I ended up in the hospital after a drastic drop in my blood pressure and a significant fever. After an overnight in the ER and a short stint in the pop-up conference room ward, they brought me upstairs. The hospital is overcrowded, the staff exceptionally busy and patients are suffering from multiple ailments. There is no privacy.
It is frustrating, painful, shameful and demoralizing. I still prefer it hands-down to the private system.
In January 2021, while living in Brasilia, I saw the second line appear in the test I was holding in my hands, a happy positive: I was pregnant. I had been in Brazil since 2017, and attended to in their private system. It took a while to find a good ob-gyn; there are many and it is hard to find credentials or referrals. It’s easy to set up an office and put some diplomas on the wall. It’s harder to assess the schools from which they come. We settled on our third practitioner, paid for our consult and she immediately sent me for the exact same blood tests I had had a couple of weeks earlier. They cost more than $1,000. Your blood type doesn’t change, no matter how many times they run the tests, but who was I to question?
Next up was the ultrasound, the second already by week seven; the credit card changes hands and the pattern continues until the end of the first trimester, my arm a pincushion and my pants lined with ultrasound jelly. Things that would not be indicated here were required there.
After a successful battery of tests and a perfect first trimester ultrasound, I was finally able to relax a little. Until I found a lump. In this, the private sector has the advantage of speed. I had an ultrasound two days after discovery and a biopsy result by the end of the following week. I was 15 weeks pregnant with Invasive Ductal Carcinoma, good old breast cancer. The pay-per-use, pay-then-claim system I was beholden to at least ensured my expenses were covered but there is no easy way to explain the bureaucracy.
The detailed hospital bills itemized by piece of gauze; the need for me to arrange my own anesthesiologist; to pick the lab to which I would submit the test-tube containing the material of my illness; the immediate direction to the finance desk upon arrival at the ER regardless of how sick I was. No centralized records, no system to share results. I carried multiple MRI and CT scans around town. Unsure, why, before the cancer, I had needed that many scans, but every doctor ran their own tests. Then came the claims: better not lose a receipt.

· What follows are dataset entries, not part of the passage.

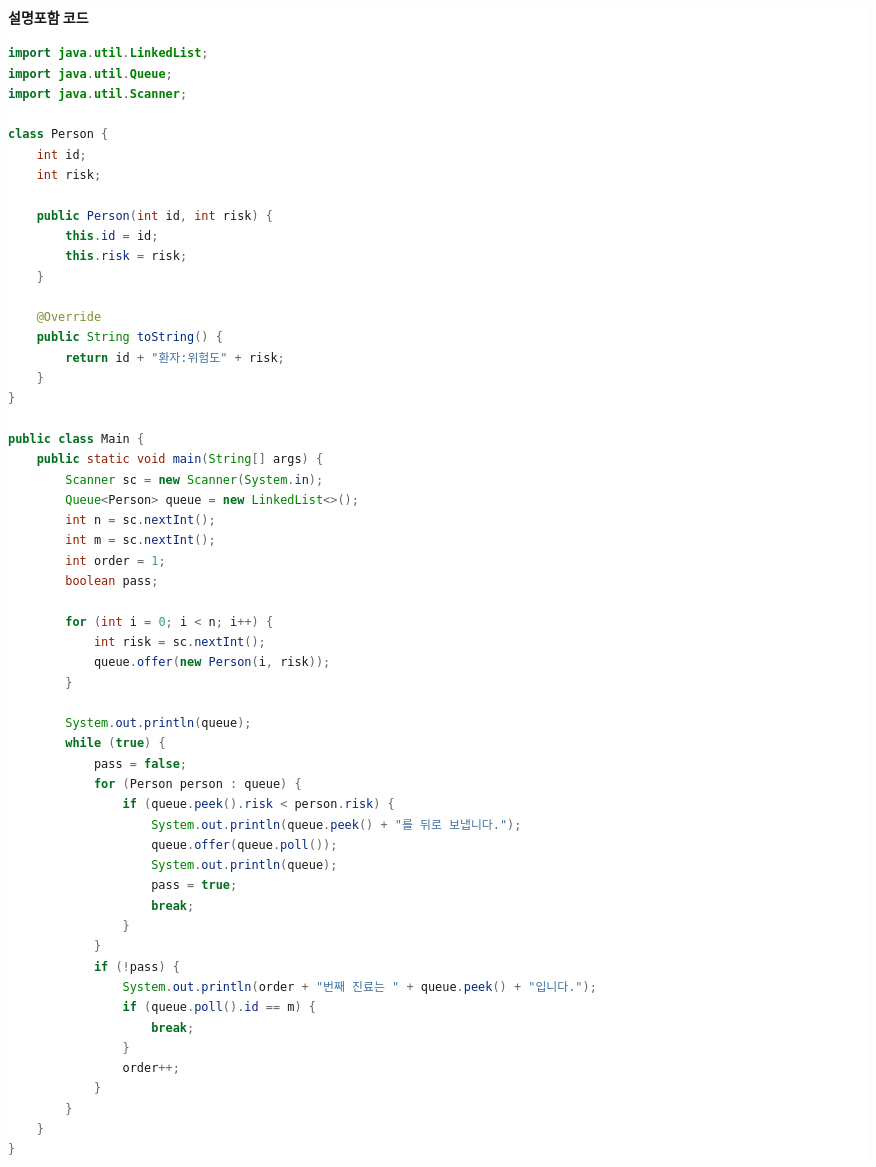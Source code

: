 **설명포함 코드**

```java
import java.util.LinkedList;
import java.util.Queue;
import java.util.Scanner;

class Person {
	int id;
	int risk;

	public Person(int id, int risk) {
		this.id = id;
		this.risk = risk;
	}

	@Override
	public String toString() {
		return id + "환자:위험도" + risk;
	}
}

public class Main {
	public static void main(String[] args) {
		Scanner sc = new Scanner(System.in);
		Queue<Person> queue = new LinkedList<>();
		int n = sc.nextInt();
		int m = sc.nextInt();
		int order = 1;
		boolean pass;

		for (int i = 0; i < n; i++) {
			int risk = sc.nextInt();
			queue.offer(new Person(i, risk));
		}
		
		System.out.println(queue);
		while (true) {
			pass = false;
			for (Person person : queue) {
				if (queue.peek().risk < person.risk) {
					System.out.println(queue.peek() + "를 뒤로 보냅니다.");
					queue.offer(queue.poll());
					System.out.println(queue);
					pass = true;
					break;
				}
			}
			if (!pass) {
				System.out.println(order + "번째 진료는 " + queue.peek() + "입니다.");
				if (queue.poll().id == m) {
					break;
				}
				order++;
			}
		}
	}
}
```
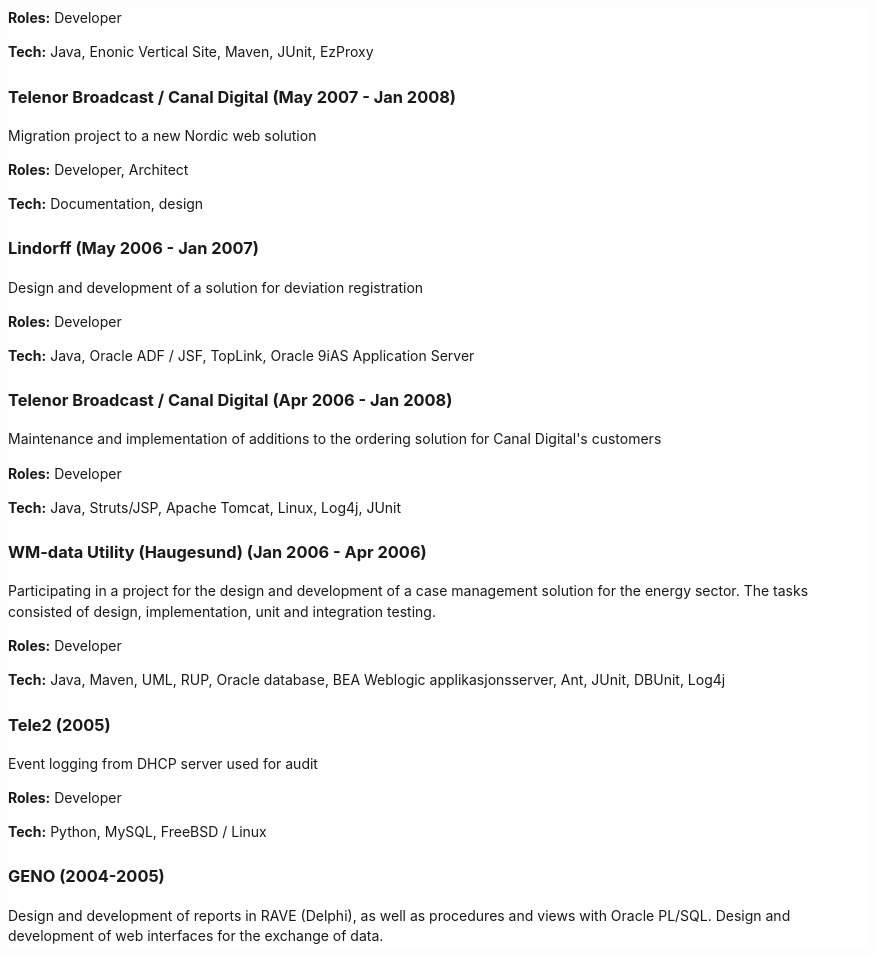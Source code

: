 **Roles:**
Developer

**Tech:**
Java, Enonic Vertical Site, Maven, JUnit, EzProxy

### Telenor Broadcast / Canal Digital (May 2007 - Jan 2008)
Migration project to a new Nordic web solution

**Roles:**
Developer, Architect

**Tech:**
Documentation, design

### Lindorff (May 2006 - Jan 2007)
Design and development of a solution for deviation registration

**Roles:**
Developer

**Tech:**
Java, Oracle ADF / JSF, TopLink, Oracle 9iAS Application Server

### Telenor Broadcast / Canal Digital (Apr 2006 - Jan 2008)
Maintenance and implementation of additions to the ordering solution for Canal Digital's customers

**Roles:**
Developer

**Tech:**
Java, Struts/JSP, Apache Tomcat, Linux, Log4j, JUnit

### WM-data Utility (Haugesund) (Jan 2006 - Apr 2006)
Participating in a project for the design and development of a case management solution for the energy sector.
The tasks consisted of design, implementation, unit and integration testing.

**Roles:**
Developer

**Tech:**
Java, Maven, UML, RUP, Oracle database, BEA Weblogic applikasjonsserver, Ant, JUnit, DBUnit, Log4j

### Tele2 (2005)
Event logging from DHCP server used for audit

**Roles:**
Developer

**Tech:**
Python, MySQL, FreeBSD / Linux

### GENO (2004-2005)
Design and development of reports in RAVE (Delphi), as well as procedures and views with Oracle PL/SQL.
Design and development of web interfaces for the exchange of data.

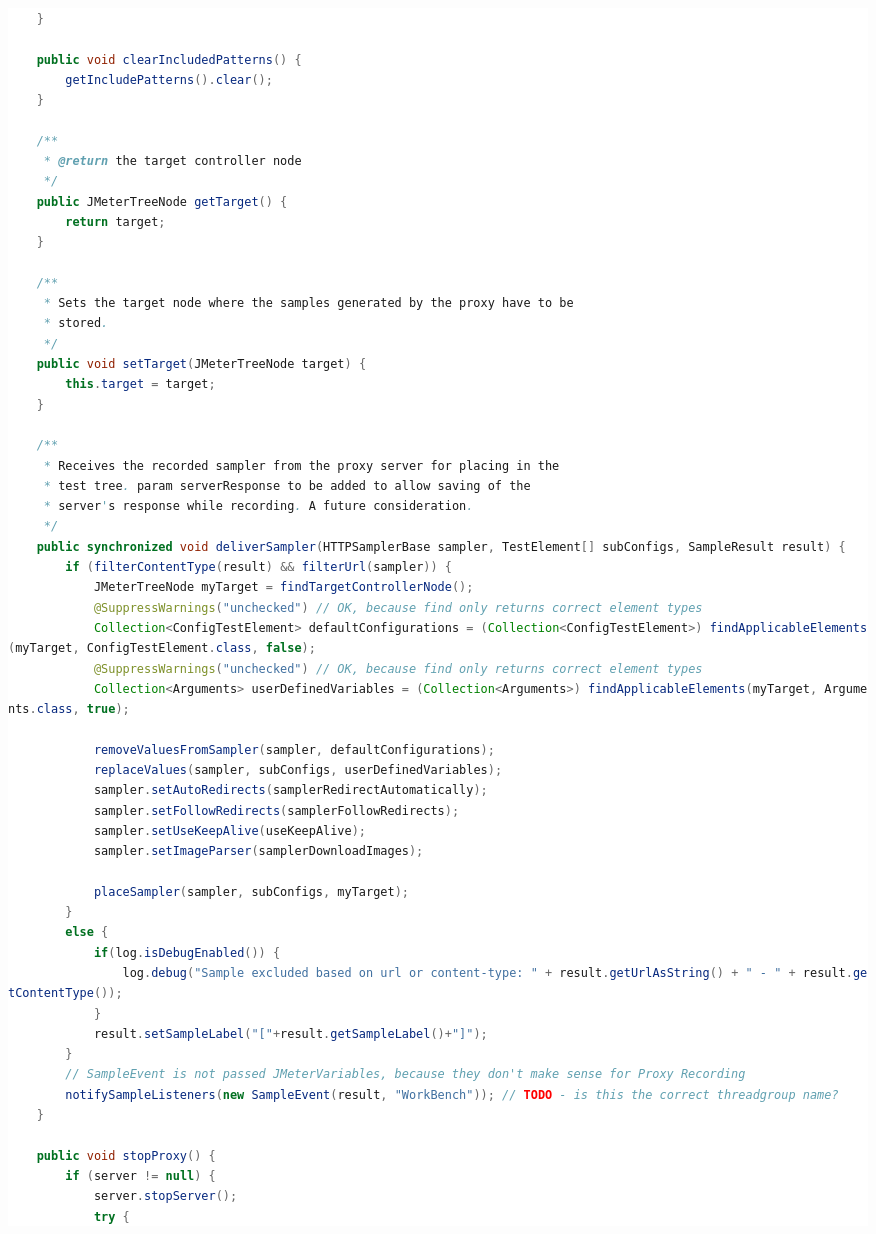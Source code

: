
 ```java
    }

    public void clearIncludedPatterns() {
        getIncludePatterns().clear();
    }

    /**
     * @return the target controller node
     */
    public JMeterTreeNode getTarget() {
        return target;
    }

    /**
     * Sets the target node where the samples generated by the proxy have to be
     * stored.
     */
    public void setTarget(JMeterTreeNode target) {
        this.target = target;
    }

    /**
     * Receives the recorded sampler from the proxy server for placing in the
     * test tree. param serverResponse to be added to allow saving of the
     * server's response while recording. A future consideration.
     */
    public synchronized void deliverSampler(HTTPSamplerBase sampler, TestElement[] subConfigs, SampleResult result) {
        if (filterContentType(result) && filterUrl(sampler)) {
            JMeterTreeNode myTarget = findTargetControllerNode();
            @SuppressWarnings("unchecked") // OK, because find only returns correct element types
            Collection<ConfigTestElement> defaultConfigurations = (Collection<ConfigTestElement>) findApplicableElements(myTarget, ConfigTestElement.class, false);
            @SuppressWarnings("unchecked") // OK, because find only returns correct element types
            Collection<Arguments> userDefinedVariables = (Collection<Arguments>) findApplicableElements(myTarget, Arguments.class, true);

            removeValuesFromSampler(sampler, defaultConfigurations);
            replaceValues(sampler, subConfigs, userDefinedVariables);
            sampler.setAutoRedirects(samplerRedirectAutomatically);
            sampler.setFollowRedirects(samplerFollowRedirects);
            sampler.setUseKeepAlive(useKeepAlive);
            sampler.setImageParser(samplerDownloadImages);

            placeSampler(sampler, subConfigs, myTarget);
        }
        else {
            if(log.isDebugEnabled()) {
                log.debug("Sample excluded based on url or content-type: " + result.getUrlAsString() + " - " + result.getContentType());
            }
            result.setSampleLabel("["+result.getSampleLabel()+"]");
        }
        // SampleEvent is not passed JMeterVariables, because they don't make sense for Proxy Recording
        notifySampleListeners(new SampleEvent(result, "WorkBench")); // TODO - is this the correct threadgroup name?
    }

    public void stopProxy() {
        if (server != null) {
            server.stopServer();
            try {
```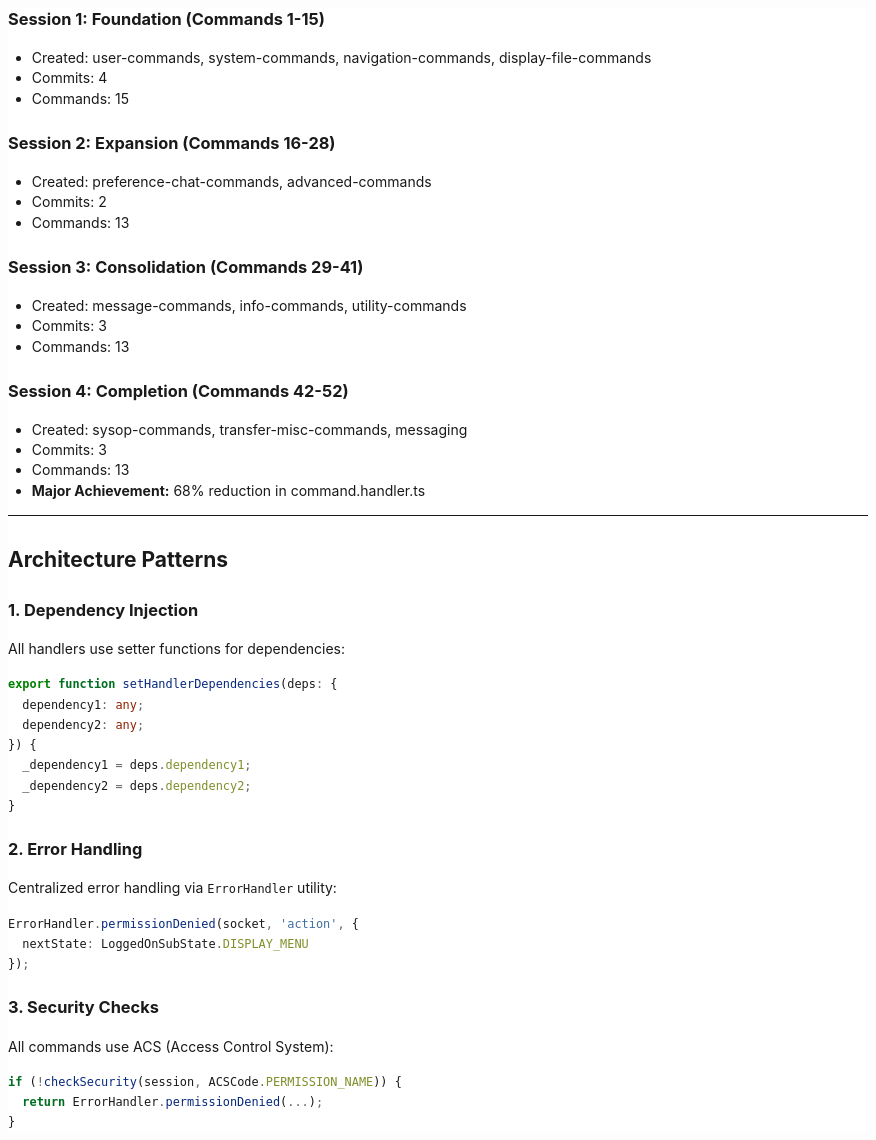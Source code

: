 ### Session 1: Foundation (Commands 1-15)
- Created: user-commands, system-commands, navigation-commands, display-file-commands
- Commits: 4
- Commands: 15

### Session 2: Expansion (Commands 16-28)
- Created: preference-chat-commands, advanced-commands
- Commits: 2
- Commands: 13

### Session 3: Consolidation (Commands 29-41)
- Created: message-commands, info-commands, utility-commands
- Commits: 3
- Commands: 13

### Session 4: Completion (Commands 42-52)
- Created: sysop-commands, transfer-misc-commands, messaging
- Commits: 3
- Commands: 13
- **Major Achievement:** 68% reduction in command.handler.ts

---

## Architecture Patterns

### 1. Dependency Injection
All handlers use setter functions for dependencies:
```typescript
export function setHandlerDependencies(deps: {
  dependency1: any;
  dependency2: any;
}) {
  _dependency1 = deps.dependency1;
  _dependency2 = deps.dependency2;
}
```

### 2. Error Handling
Centralized error handling via `ErrorHandler` utility:
```typescript
ErrorHandler.permissionDenied(socket, 'action', {
  nextState: LoggedOnSubState.DISPLAY_MENU
});
```

### 3. Security Checks
All commands use ACS (Access Control System):
```typescript
if (!checkSecurity(session, ACSCode.PERMISSION_NAME)) {
  return ErrorHandler.permissionDenied(...);
}
```
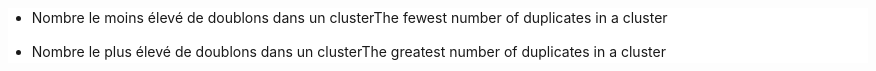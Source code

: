 -   <span data-ttu-id="2ae50-355">Nombre le moins élevé de doublons dans un cluster</span><span class="sxs-lookup"><span data-stu-id="2ae50-355">The fewest number of duplicates in a cluster</span></span>  
  
-   <span data-ttu-id="2ae50-356">Nombre le plus élevé de doublons dans un cluster</span><span class="sxs-lookup"><span data-stu-id="2ae50-356">The greatest number of duplicates in a cluster</span></span>  
  
  
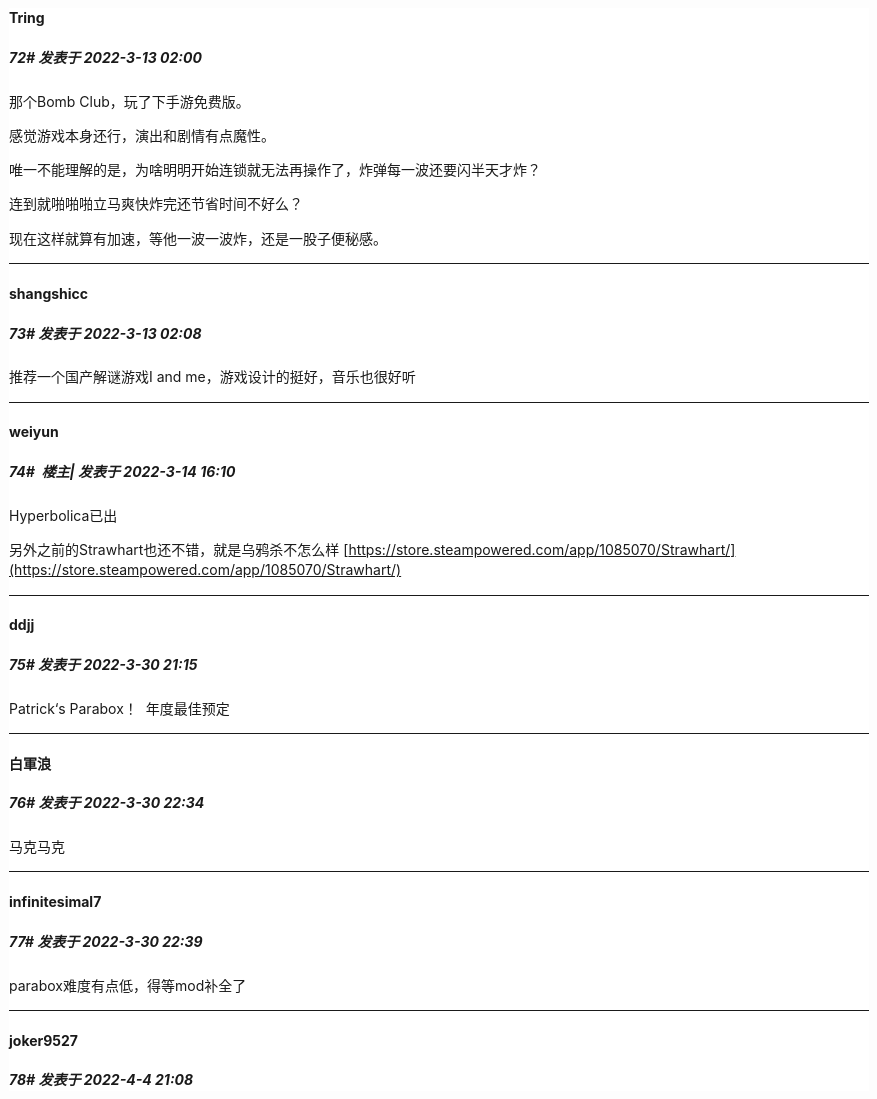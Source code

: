 ####  Tring  
##### 72#       发表于 2022-3-13 02:00

那个Bomb Club，玩了下手游免费版。

感觉游戏本身还行，演出和剧情有点魔性。

唯一不能理解的是，为啥明明开始连锁就无法再操作了，炸弹每一波还要闪半天才炸？

连到就啪啪啪立马爽快炸完还节省时间不好么？

现在这样就算有加速，等他一波一波炸，还是一股子便秘感。

*****

####  shangshicc  
##### 73#       发表于 2022-3-13 02:08

推荐一个国产解谜游戏I and me，游戏设计的挺好，音乐也很好听

*****

####  weiyun  
##### 74#         楼主| 发表于 2022-3-14 16:10

Hyperbolica已出

另外之前的Strawhart也还不错，就是乌鸦杀不怎么样
[https://store.steampowered.com/app/1085070/Strawhart/](https://store.steampowered.com/app/1085070/Strawhart/)

*****

####  ddjj  
##### 75#       发表于 2022-3-30 21:15

Patrick‘s Parabox！  年度最佳预定

*****

####  白軍浪  
##### 76#       发表于 2022-3-30 22:34

马克马克

*****

####  infinitesimal7  
##### 77#       发表于 2022-3-30 22:39

parabox难度有点低，得等mod补全了

*****

####  joker9527  
##### 78#       发表于 2022-4-4 21:08

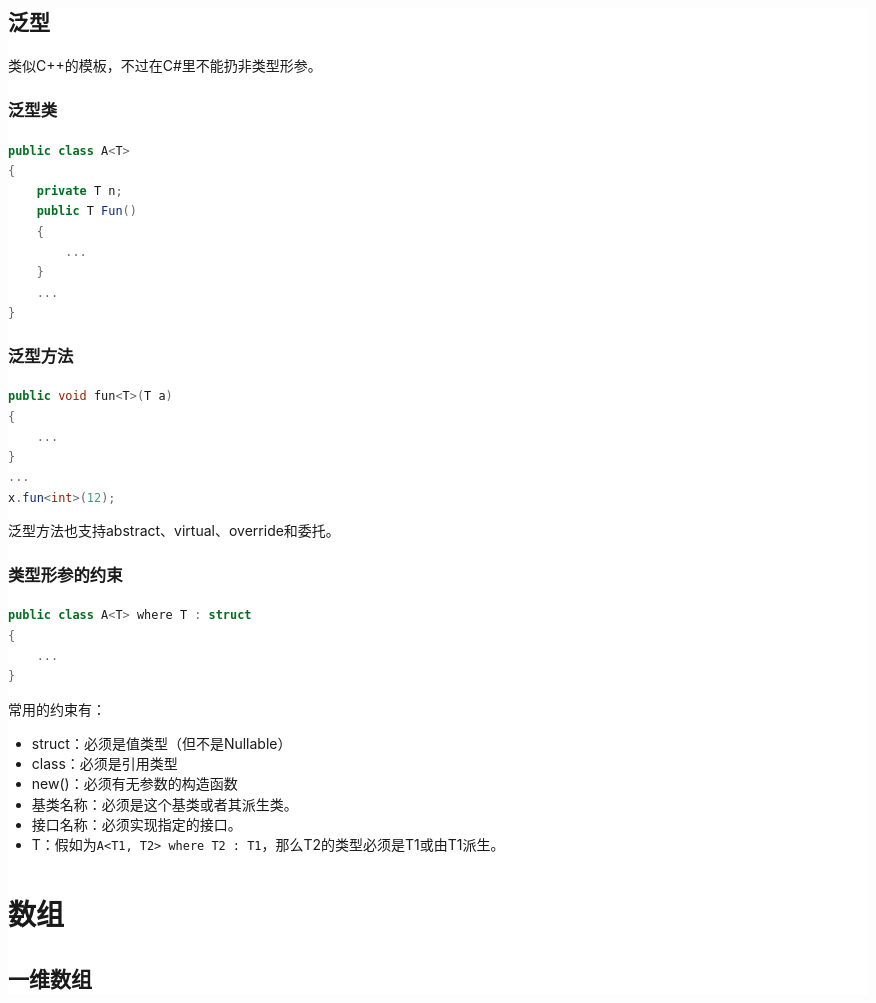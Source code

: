 ## 泛型

类似C++的模板，不过在C#里不能扔非类型形参。

### 泛型类

```cs
public class A<T>
{
    private T n;
    public T Fun()
    {
        ...
    }
    ...
}
```

### 泛型方法

```cs
public void fun<T>(T a)
{
    ...
}
...
x.fun<int>(12);
```

泛型方法也支持abstract、virtual、override和委托。

### 类型形参的约束

```cs
public class A<T> where T : struct
{
    ...
}
```

常用的约束有：

* struct：必须是值类型（但不是Nullable）
* class：必须是引用类型
* new()：必须有无参数的构造函数
* 基类名称：必须是这个基类或者其派生类。
* 接口名称：必须实现指定的接口。
* T：假如为`A<T1, T2> where T2 : T1`，那么T2的类型必须是T1或由T1派生。

# 数组

## 一维数组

No centralized records, no system to share results. I carried multiple MRI and CT scans around town.
So when the oncologist called me on a Friday with news of my diagnosis, she launched into a treatment plan that involved starting chemotherapy the following Monday. My head still spinning, I was unable to process her plan: 16 rounds of chemotherapy every two weeks and then every week. We called the hospital, because it was up to us to book those things separately, to ensure we requested the right needle and proper number of hours. The conversation was confusing.
I hit pause and decided to think over the weekend. I was abroad working for the Canadian government but I had to come home. In five days, I packed my life with two senior cats and a new husband in tow and got on a plane in the midst of a pandemic.
Blessed with a family doctor in Ottawa, I had a referral to the Ottawa Hospital immediately and met my surgical oncologist via Zoom from the mandatory quarantine hotel at the airport. I had a medical oncologist and radiation oncologist on my team already and was due to meet them within the next couple of weeks. Everything was taken care of and I comfortably started chemo with precautions before I was even done my two-week quarantine. I never scheduled a thing. Appointments were made for me, I never doubted we were testing for legitimate things rather than to inflate the bill, and I was never worried to ask for a water for fear that a $10 charge would show up on a bill prompting an insurance refusal. I have never felt that the care I have received is subpar.
My gratitude has only grown with time and experience. Support group calls with women in the U.S. are always underscored by financial stress, worries about co-pays, and losing their insurance when they aren’t able to work any longer. In fall 2021, within eight weeks, I finished chemo, my son was born by c-section, and I had my first cancer surgery, followed by an infection which required hospitalization. A few days later the pathology came in and I underwent another, more drastic surgery. I cannot fathom what this would have cost in the private system but I can imagine how stressful it would have been negotiating with the insurance company and the hospital accountant.
Canadians know the weaknesses in our system, made even more evident by the pandemic, but fewer know the pitfalls inherent in private health care. We need to do better; our system is here when we need it and it needs us to fight for it now.
Jessica J. Mills is currently on disability leave from her role as a Foreign Service Officer with Global Affairs Canada. She is married with one toddler and lives in Ottawa.